# ACTIVITY:
Identify and pull out each line of the entries in which "port" occurs.

(Collected data)
╔══
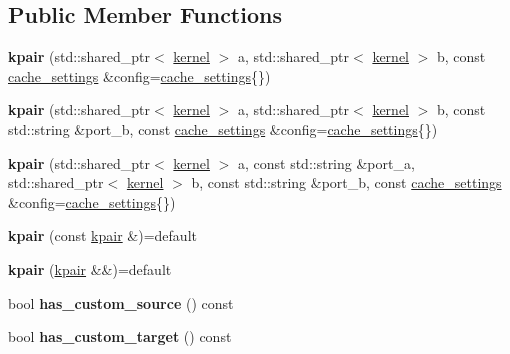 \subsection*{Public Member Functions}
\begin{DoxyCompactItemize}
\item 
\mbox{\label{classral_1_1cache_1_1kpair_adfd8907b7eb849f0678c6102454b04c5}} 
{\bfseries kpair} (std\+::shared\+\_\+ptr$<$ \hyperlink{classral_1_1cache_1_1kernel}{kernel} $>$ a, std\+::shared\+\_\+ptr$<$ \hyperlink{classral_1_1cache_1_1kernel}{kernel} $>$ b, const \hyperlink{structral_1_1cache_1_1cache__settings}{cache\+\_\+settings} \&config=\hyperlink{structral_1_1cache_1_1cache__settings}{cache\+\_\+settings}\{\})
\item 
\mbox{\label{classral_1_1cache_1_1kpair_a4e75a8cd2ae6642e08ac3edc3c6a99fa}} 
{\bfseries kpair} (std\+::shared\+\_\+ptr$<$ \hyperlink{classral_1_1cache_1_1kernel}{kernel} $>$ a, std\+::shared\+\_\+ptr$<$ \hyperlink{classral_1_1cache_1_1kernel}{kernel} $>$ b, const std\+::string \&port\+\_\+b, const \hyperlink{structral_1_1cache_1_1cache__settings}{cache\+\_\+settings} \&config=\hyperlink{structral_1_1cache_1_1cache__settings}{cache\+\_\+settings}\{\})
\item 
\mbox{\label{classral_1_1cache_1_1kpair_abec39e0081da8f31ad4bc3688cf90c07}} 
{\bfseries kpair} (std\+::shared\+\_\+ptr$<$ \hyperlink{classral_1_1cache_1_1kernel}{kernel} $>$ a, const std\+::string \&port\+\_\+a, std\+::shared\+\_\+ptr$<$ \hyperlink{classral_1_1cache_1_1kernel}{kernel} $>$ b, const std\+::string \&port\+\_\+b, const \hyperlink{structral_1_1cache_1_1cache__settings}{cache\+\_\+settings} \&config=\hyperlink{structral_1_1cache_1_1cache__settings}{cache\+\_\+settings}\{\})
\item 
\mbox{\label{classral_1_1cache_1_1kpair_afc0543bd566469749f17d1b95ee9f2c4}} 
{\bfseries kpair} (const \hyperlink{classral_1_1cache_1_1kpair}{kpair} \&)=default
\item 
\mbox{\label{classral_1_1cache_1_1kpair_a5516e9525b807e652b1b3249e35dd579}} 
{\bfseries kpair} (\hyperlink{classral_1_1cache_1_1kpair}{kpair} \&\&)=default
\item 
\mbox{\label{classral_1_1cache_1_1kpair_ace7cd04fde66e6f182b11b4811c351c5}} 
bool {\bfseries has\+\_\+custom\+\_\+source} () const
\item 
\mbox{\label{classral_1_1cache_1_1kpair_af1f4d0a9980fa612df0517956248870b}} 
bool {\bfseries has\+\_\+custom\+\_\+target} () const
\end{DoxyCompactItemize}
╚══
# ANSWER FOR THIS EXERCISE:
{\bfseries kpair} (std\+::shared\+\_\+ptr$<$ \hyperlink{classral_1_1cache_1_1kernel}{kernel} $>$ a, std\+::shared\+\_\+ptr$<$ \hyperlink{classral_1_1cache_1_1kernel}{kernel} $>$ b, const std\+::string \&port\+\_\+b, const \hyperlink{structral_1_1cache_1_1cache__settings}{cache\+\_\+settings} \&config=\hyperlink{structral_1_1cache_1_1cache__settings}{cache\+\_\+settings}\{\})
{\bfseries kpair} (std\+::shared\+\_\+ptr$<$ \hyperlink{classral_1_1cache_1_1kernel}{kernel} $>$ a, const std\+::string \&port\+\_\+a, std\+::shared\+\_\+ptr$<$ \hyperlink{classral_1_1cache_1_1kernel}{kernel} $>$ b, const std\+::string \&port\+\_\+b, const \hyperlink{structral_1_1cache_1_1cache__settings}{cache\+\_\+settings} \&config=\hyperlink{structral_1_1cache_1_1cache__settings}{cache\+\_\+settings}\{\})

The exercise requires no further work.